===== RECORDS SHOWN

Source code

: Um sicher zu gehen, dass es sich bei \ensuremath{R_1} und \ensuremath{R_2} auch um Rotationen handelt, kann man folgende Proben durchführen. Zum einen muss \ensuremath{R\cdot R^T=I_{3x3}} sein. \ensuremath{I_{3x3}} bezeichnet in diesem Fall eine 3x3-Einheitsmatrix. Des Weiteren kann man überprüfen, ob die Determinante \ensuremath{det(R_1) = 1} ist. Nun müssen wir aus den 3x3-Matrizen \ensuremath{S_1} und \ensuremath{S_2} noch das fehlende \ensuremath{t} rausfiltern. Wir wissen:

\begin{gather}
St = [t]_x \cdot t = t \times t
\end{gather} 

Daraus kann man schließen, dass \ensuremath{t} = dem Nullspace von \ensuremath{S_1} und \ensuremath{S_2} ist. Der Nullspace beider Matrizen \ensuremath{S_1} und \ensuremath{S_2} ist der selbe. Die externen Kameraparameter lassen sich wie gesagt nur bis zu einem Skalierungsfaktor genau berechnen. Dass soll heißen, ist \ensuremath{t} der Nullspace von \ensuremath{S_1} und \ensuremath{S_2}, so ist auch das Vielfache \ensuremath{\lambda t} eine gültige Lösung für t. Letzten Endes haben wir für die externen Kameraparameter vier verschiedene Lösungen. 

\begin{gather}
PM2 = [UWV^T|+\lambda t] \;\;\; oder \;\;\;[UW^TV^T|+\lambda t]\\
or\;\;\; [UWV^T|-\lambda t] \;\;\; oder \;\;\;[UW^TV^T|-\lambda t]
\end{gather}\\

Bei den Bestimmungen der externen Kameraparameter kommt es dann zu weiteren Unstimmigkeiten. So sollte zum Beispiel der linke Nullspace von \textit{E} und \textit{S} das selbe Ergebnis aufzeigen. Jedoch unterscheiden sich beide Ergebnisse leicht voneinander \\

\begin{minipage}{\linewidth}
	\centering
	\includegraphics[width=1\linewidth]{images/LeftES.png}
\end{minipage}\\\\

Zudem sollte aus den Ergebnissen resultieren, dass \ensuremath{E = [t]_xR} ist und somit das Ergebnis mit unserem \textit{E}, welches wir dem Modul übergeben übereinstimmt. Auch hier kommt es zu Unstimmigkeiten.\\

==========
===== RECORDS SHOWN

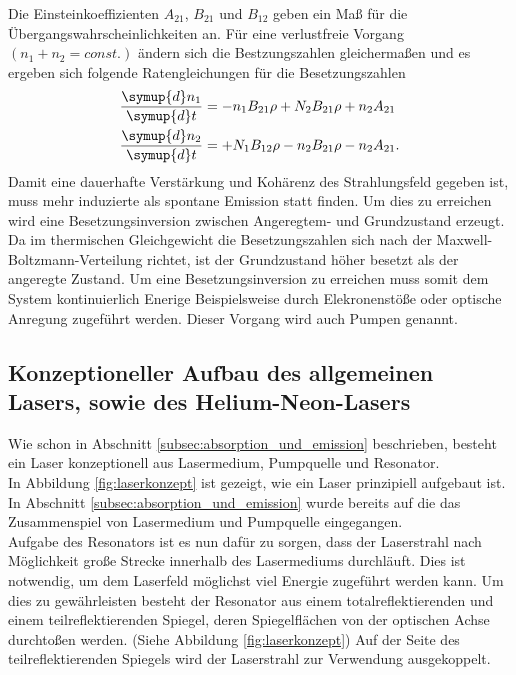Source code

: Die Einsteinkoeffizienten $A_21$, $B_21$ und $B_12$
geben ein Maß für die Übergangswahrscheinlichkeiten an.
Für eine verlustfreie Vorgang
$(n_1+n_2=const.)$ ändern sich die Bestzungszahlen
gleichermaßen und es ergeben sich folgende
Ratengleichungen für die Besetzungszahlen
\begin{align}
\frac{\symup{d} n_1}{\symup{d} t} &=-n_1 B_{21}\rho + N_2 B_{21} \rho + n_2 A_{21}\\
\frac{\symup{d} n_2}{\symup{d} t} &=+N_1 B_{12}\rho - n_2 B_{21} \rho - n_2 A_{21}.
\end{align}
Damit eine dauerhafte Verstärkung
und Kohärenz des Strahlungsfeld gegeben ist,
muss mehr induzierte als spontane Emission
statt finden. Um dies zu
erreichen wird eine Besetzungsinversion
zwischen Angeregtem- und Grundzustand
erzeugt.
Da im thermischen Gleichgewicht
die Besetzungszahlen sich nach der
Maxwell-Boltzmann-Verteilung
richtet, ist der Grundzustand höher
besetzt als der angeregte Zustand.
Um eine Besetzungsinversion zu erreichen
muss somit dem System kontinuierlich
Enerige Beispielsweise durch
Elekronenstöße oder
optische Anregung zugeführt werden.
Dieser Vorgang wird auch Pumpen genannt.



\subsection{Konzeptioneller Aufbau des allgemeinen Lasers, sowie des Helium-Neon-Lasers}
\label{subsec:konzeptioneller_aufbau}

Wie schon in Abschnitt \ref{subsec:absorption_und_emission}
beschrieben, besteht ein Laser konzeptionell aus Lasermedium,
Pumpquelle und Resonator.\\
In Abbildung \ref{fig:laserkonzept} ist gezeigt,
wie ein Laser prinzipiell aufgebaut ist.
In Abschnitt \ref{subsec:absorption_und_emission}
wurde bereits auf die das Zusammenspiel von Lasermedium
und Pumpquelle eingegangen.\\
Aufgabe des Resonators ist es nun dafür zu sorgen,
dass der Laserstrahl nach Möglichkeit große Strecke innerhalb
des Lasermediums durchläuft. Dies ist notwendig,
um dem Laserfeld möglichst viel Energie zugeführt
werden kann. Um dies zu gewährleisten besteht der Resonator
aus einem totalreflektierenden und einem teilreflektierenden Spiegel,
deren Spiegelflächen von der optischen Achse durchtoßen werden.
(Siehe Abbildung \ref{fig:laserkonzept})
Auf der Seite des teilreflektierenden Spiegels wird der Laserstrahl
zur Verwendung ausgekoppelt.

==========

__WHAT TO PRODUCE__. Copy out the range of lines above starting at the line with "optische Anregung zugeführt werden." and ending at the line with "zur Verwendung ausgekoppelt.", exactly and including both.

__YOUR RESPONSE__.
optische Anregung zugeführt werden.
Dieser Vorgang wird auch Pumpen genannt.



\subsection{Konzeptioneller Aufbau des allgemeinen Lasers, sowie des Helium-Neon-Lasers}
\label{subsec:konzeptioneller_aufbau}

Wie schon in Abschnitt \ref{subsec:absorption_und_emission}
beschrieben, besteht ein Laser konzeptionell aus Lasermedium,
Pumpquelle und Resonator.\\
In Abbildung \ref{fig:laserkonzept} ist gezeigt,
wie ein Laser prinzipiell aufgebaut ist.
In Abschnitt \ref{subsec:absorption_und_emission}
wurde bereits auf die das Zusammenspiel von Lasermedium
und Pumpquelle eingegangen.\\
Aufgabe des Resonators ist es nun dafür zu sorgen,
dass der Laserstrahl nach Möglichkeit große Strecke innerhalb
des Lasermediums durchläuft. Dies ist notwendig,
um dem Laserfeld möglichst viel Energie zugeführt
werden kann. Um dies zu gewährleisten besteht der Resonator
aus einem totalreflektierenden und einem teilreflektierenden Spiegel,
deren Spiegelflächen von der optischen Achse durchtoßen werden.
(Siehe Abbildung \ref{fig:laserkonzept})
Auf der Seite des teilreflektierenden Spiegels wird der Laserstrahl
zur Verwendung ausgekoppelt.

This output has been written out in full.